The scandal first erupted after the release of a covertly-filmed video, shot by investigative reporters from Superwizjer and broadcast by Polish TVN 24, in a plant in Central Poland. The reporters infiltrated the slaughterhouse late last year, and footage shows animals unable to walk being dragged to slaughter and people marking rotten and tainted beef as safe.
Pawel Niemczuk, Poland’s chief veterinary officer, said the abattoir was involved in “illegal activities, as slaughter was carried out deliberately at night, in order to avoid official supervision”. He struck a reassuring tone, claiming the tainted beef had quickly been withdrawn from circulation and that the meat now on sale in Polish supermarkets was completely safe.
But Patryk Szczepaniak, the reporter who went undercover in the abattoir, told The Guardian that this may not have been an isolated incident and that these illegal practices might be much more widespread than authorities suggest.

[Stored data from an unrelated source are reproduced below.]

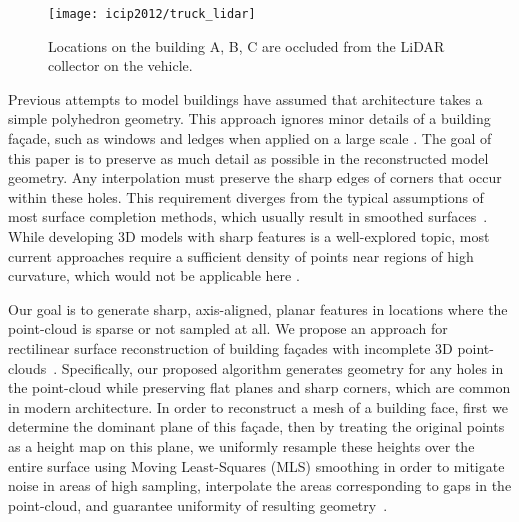 \documentclass[12pt,onecolumn,oneside]{book}
\begin{document}
\begin{figure}[t]

\begin{minipage}[b]{1.0\linewidth}
  \centering
  \centerline{\texttt{[image: icip2012/truck\_lidar]}}
\end{minipage}

\caption[Scanning building fa\c{c}ades from a vehicle.]{Locations on the building A, B, C are occluded from the LiDAR collector on the vehicle.}
\label{fig:truck_lidar}

\end{figure}

Previous attempts to model buildings have assumed that architecture takes a simple polyhedron geometry. This approach ignores minor details of a building fa\c{c}ade, such as windows and ledges when applied on a large scale \cite{Chauve10, Chen07}.  The goal of this paper is to preserve as much detail as possible in the reconstructed model geometry.  Any interpolation must preserve the sharp edges of corners that occur within these holes.  This requirement diverges from the typical assumptions of most surface completion methods, which usually result in smoothed surfaces~\cite{Kazhdan06, Kawai11}.  While developing 3D models with sharp features is a well-explored topic, most current approaches require a sufficient density of points near regions of high curvature, which would not be applicable here \cite{Bernardini04, Mhatre06}.  

Our goal is to generate sharp, axis-aligned, planar features in locations where the point-cloud is sparse or not sampled at all.  We propose an approach for rectilinear surface reconstruction of building fa\c{c}ades with incomplete 3D point-clouds~\cite{Turner12outdoor}.  Specifically, our proposed algorithm generates geometry for any holes in the point-cloud while preserving flat planes and sharp corners, which are common in modern architecture.  In order to reconstruct a mesh of a building face, first we determine the dominant plane of this fa\c{c}ade, then by treating the original points as a height map on this plane, we uniformly resample these heights over the entire surface using Moving Least-Squares (MLS) smoothing in order to mitigate noise in areas of high sampling, interpolate the areas corresponding to gaps in the point-cloud, and guarantee uniformity of resulting geometry~\cite{Nealen04}.
\end{document}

Since his undercover footage was released, “my inbox is full of messages from people who live near slaughterhouses, former employees of slaughterhouses, former law-enforcement and regulatory officials, all claiming that similar things have been happening where they are”, he said. “More is definitely going to come out about this”.
EU food inspectors are due to come to Poland on Monday to monitor Warsaw’s response to the crisis, according to EU Commissioner for Health and Food Safety Vytenis Andriukaitis. He urged Poland to take strong action and prosecute “the perpetrators of such criminal behavior” which results in a “risk to public health” and the portrayal of “unacceptable treatment of animals”. According to EU regulations, all animals have to be inspected by an official vet both before and after slaughter.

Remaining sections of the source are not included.